▸ Entries taken from a collection
++++++++
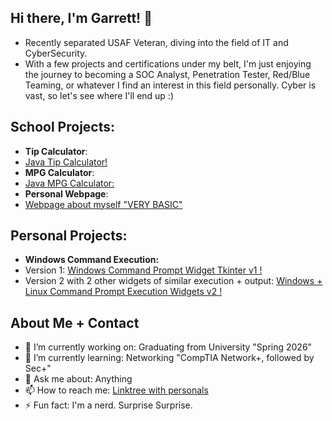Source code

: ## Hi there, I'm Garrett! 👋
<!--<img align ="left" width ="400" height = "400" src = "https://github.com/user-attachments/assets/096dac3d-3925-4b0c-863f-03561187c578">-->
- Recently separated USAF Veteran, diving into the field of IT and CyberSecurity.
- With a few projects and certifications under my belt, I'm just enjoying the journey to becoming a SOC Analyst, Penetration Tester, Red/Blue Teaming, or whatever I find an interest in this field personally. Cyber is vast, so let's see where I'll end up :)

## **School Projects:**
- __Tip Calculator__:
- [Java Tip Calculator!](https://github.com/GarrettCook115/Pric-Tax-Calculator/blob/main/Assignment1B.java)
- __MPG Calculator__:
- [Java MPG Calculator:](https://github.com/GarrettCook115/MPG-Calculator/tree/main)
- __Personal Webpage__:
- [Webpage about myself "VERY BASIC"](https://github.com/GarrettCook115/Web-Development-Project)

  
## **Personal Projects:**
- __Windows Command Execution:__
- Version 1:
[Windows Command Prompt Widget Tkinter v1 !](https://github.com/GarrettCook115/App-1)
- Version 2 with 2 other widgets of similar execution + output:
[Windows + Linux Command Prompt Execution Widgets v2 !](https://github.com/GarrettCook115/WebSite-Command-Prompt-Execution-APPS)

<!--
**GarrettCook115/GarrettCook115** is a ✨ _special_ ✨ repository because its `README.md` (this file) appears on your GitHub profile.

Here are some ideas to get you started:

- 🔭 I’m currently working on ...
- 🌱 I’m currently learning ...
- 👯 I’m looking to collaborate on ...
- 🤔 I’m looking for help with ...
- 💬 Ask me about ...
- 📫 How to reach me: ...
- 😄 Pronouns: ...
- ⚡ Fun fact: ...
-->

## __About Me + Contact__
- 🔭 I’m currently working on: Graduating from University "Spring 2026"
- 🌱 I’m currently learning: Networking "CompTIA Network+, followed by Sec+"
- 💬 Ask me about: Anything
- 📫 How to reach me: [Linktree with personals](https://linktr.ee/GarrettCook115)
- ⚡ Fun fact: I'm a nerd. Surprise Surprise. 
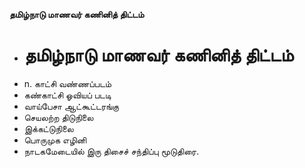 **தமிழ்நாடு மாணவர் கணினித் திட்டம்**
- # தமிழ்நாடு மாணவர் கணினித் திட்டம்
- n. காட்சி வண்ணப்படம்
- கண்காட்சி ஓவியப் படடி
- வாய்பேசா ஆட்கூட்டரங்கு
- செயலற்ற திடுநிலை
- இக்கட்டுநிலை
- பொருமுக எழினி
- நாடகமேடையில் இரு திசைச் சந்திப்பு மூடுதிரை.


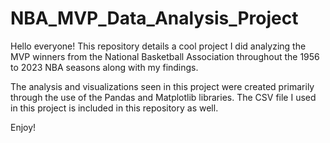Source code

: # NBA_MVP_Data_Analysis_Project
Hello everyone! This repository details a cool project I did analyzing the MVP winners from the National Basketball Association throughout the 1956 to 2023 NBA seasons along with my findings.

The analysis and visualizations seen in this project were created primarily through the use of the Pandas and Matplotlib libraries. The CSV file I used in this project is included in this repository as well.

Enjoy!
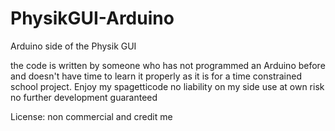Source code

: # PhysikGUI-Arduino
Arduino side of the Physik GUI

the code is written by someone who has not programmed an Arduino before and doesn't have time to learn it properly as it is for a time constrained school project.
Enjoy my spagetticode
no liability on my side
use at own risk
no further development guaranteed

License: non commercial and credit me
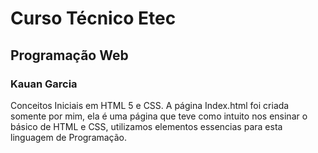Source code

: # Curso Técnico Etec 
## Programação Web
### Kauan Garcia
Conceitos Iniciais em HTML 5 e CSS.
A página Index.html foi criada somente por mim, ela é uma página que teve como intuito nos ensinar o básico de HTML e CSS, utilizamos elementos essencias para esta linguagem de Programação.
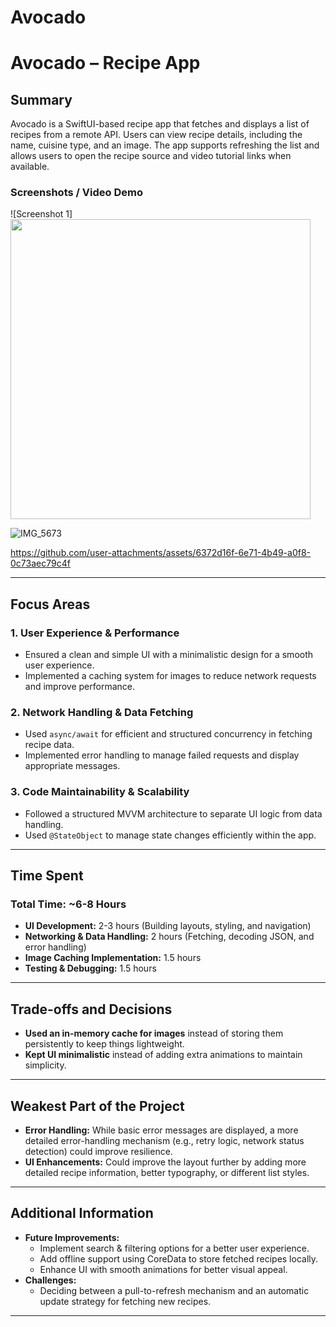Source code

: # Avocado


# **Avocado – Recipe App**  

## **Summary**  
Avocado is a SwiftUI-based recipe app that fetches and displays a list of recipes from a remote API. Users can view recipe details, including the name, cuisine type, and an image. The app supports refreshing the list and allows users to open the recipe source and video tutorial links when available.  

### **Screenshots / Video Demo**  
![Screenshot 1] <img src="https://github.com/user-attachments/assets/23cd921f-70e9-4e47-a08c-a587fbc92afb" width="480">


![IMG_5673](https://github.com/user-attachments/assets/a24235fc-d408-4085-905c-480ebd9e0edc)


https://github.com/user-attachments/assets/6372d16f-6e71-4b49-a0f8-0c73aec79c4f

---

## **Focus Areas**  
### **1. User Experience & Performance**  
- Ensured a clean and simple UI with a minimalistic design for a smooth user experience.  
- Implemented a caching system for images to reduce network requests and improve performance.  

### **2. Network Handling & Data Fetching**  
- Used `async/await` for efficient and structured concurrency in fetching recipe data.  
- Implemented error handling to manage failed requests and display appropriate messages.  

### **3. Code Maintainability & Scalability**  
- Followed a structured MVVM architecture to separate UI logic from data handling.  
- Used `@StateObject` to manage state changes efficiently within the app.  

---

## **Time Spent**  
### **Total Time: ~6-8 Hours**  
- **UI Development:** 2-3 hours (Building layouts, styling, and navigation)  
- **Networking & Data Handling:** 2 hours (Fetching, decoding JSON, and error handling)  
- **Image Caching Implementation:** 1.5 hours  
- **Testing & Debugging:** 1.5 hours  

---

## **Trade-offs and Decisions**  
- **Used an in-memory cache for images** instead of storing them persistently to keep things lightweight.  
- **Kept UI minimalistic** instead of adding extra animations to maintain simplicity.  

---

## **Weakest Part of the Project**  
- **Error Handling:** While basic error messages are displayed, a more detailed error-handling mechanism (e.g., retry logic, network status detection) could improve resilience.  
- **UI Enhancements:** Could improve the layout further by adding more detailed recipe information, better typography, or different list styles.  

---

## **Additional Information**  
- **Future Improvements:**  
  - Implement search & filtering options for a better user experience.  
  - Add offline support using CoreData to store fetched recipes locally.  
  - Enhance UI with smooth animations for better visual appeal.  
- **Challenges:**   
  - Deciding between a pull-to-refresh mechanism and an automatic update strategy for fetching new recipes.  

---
++++++++
▸ YOUR TASK
Copy back exactly the lines above from the one containing "Arduino side of the Physik GUI" through the one containing "## **Summary**", and leave every picture behind.

▸ OUTPUT BELOW
Arduino side of the Physik GUI

the code is written by someone who has not programmed an Arduino before and doesn't have time to learn it properly as it is for a time constrained school project.
Enjoy my spagetticode
no liability on my side
use at own risk
no further development guaranteed

License: non commercial and credit me
Source code

: # Curso Técnico Etec 
## Programação Web
### Kauan Garcia
Conceitos Iniciais em HTML 5 e CSS.
A página Index.html foi criada somente por mim, ela é uma página que teve como intuito nos ensinar o básico de HTML e CSS, utilizamos elementos essencias para esta linguagem de Programação.
Source code

: # Avocado


# **Avocado – Recipe App**  

## **Summary**  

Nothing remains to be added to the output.